Tía Mimi pasó una mano por sus cabellos, excesivamente largos. Tuvo el presentimiento de que, al hacerlo, un sinfín de notas musicales caía de ellos, tintineando a su alrededor, hasta desaparecer en el aire, no sin antes haber forjado una tenue melodía. En parte odiaba la música que, creía, se llevaba a John. En parte odiaba la fatalidad, que, después de todo, le arrancaba de su lado.

El compromiso, adquirido muchos años antes, tocaba a su fin.

Primero Alfred, luego Julia, finalmente…

—Sólo espero que sepas lo que haces —insistió.

—Todo irá bien ahora —afirmó John—. El grupo parece que funciona, y tenemos planes, salir de Liverpool…, cuando acabemos la escuela, claro —se apresuró a decir—. Es el momento justo, ¿sabes?

La puerta de la calle se abrió y apareció Paul.

—Ya está ahí fuera la furgoneta. ¿Voy cargando?

—Sí, yo voy enseguida —le dijo John sin moverse.

Paul agarró las dos cajas que tenía cercanas y desapareció. John abrazo a su tía y le dio un beso en la frente. La mujer hizo esfuerzos para no llorar. Intuía que lo peor llegaría después, al cerrarse la puerta, y por la noche, al no preparar la cena para él, o por la mañana, al entrar en su habitación vacía y no poder despertarle.

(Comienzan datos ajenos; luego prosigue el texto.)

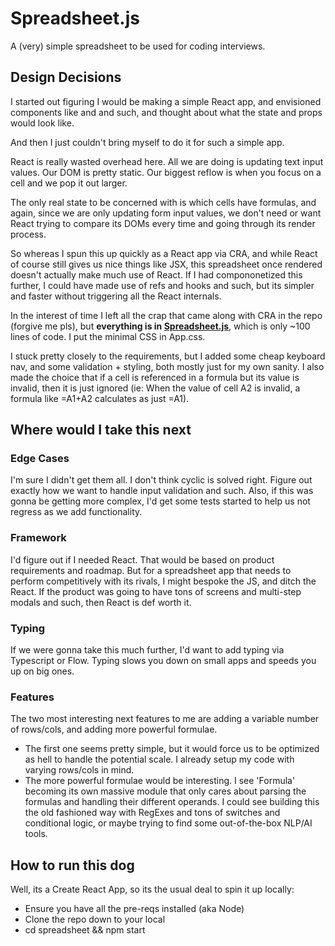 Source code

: # Spreadsheet.js
A (very) simple spreadsheet to be used for coding interviews.

## Design Decisions
I started out figuring I would be making a simple React app, and envisioned components like <Row> and <Cell> and such, and thought about what the state and props would look like.

And then I just couldn't bring myself to do it for such a simple app.

React is really wasted overhead here. All we are doing is updating text input values. Our DOM is pretty static. Our biggest reflow is when you focus on a cell and we pop it out larger.

The only real state to be concerned with is which cells have formulas, and again, since we are only updating form input values, we don't need or want React trying to compare its DOMs every time and going through its render process.

So whereas I spun this up quickly as a React app via CRA, and while React of course still gives us nice things like JSX, this spreadsheet once rendered doesn't actually make much use of React. If I had compononetized this further, I could have made use of refs and hooks and such, but its simpler and faster without triggering all the React internals.

In the interest of time I left all the crap that came along with CRA in the repo (forgive me pls), but **everything is in [Spreadsheet.js](https://github.com/gcsgit/spreadsheet/blob/master/src/Spreadsheet.js)**, which is only ~100 lines of code. I put the minimal CSS in App.css.

I stuck pretty closely to the requirements, but I added some cheap keyboard nav, and some validation + styling, both mostly just for my own sanity. I also made the choice that if a cell is referenced in a formula but its value is invalid, then it is just ignored (ie: When the value of cell A2 is invalid, a formula like =A1+A2 calculates as just =A1).

## Where would I take this next
### Edge Cases
I'm sure I didn't get them all. I don't think cyclic is solved right. Figure out exactly how we want to handle input validation and such. Also, if this was gonna be getting more complex, I'd get some tests started to help us not regress as we add functionality.
### Framework
I'd figure out if I needed React. That would be based on product requirements and roadmap. But for a spreadsheet app that needs to perform competitively with its rivals, I might bespoke the JS, and ditch the React. If the product was going to have tons of screens and multi-step modals and such, then React is def worth it.
### Typing
If we were gonna take this much further, I'd want to add typing via Typescript or Flow. Typing slows you down on small apps and speeds you up on big ones.
### Features
The two most interesting next features to me are adding a variable number of rows/cols, and adding more powerful formulae.
- The first one seems pretty simple, but it would force us to be optimized as hell to handle the potential scale. I already setup my code with varying rows/cols in mind.
- The more powerful formulae would be interesting. I see 'Formula' becoming its own massive module that only cares about parsing the formulas and handling their different operands. I could see building this the old fashioned way with RegExes and tons of switches and conditional logic, or maybe trying to find some out-of-the-box NLP/AI tools.

## How to run this dog
Well, its a Create React App, so its the usual deal to spin it up locally:
- Ensure you have all the pre-reqs installed (aka Node)
- Clone the repo down to your local
- cd spreadsheet && npm start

—¿Vendrás a verme, Johnny?

—Claro que sí, ¿cómo puedes dudarlo? Somos de la familia, ¿no?

—Te quiero, hijo.

Le costaba exteriorizar un sentimiento, salvo cuando lo hacía mediante la música. Ahora sabía que necesitaba hacerlo, como un regalo, un tributo a la mujer que había sido su madre durante más tiempo que la suya propia. La pobre, buena, solícita y encantadora tía Mimi.

—Yo también te quiero, por ello no quiero hacer de esto una despedida —dijo con un nudo en la garganta.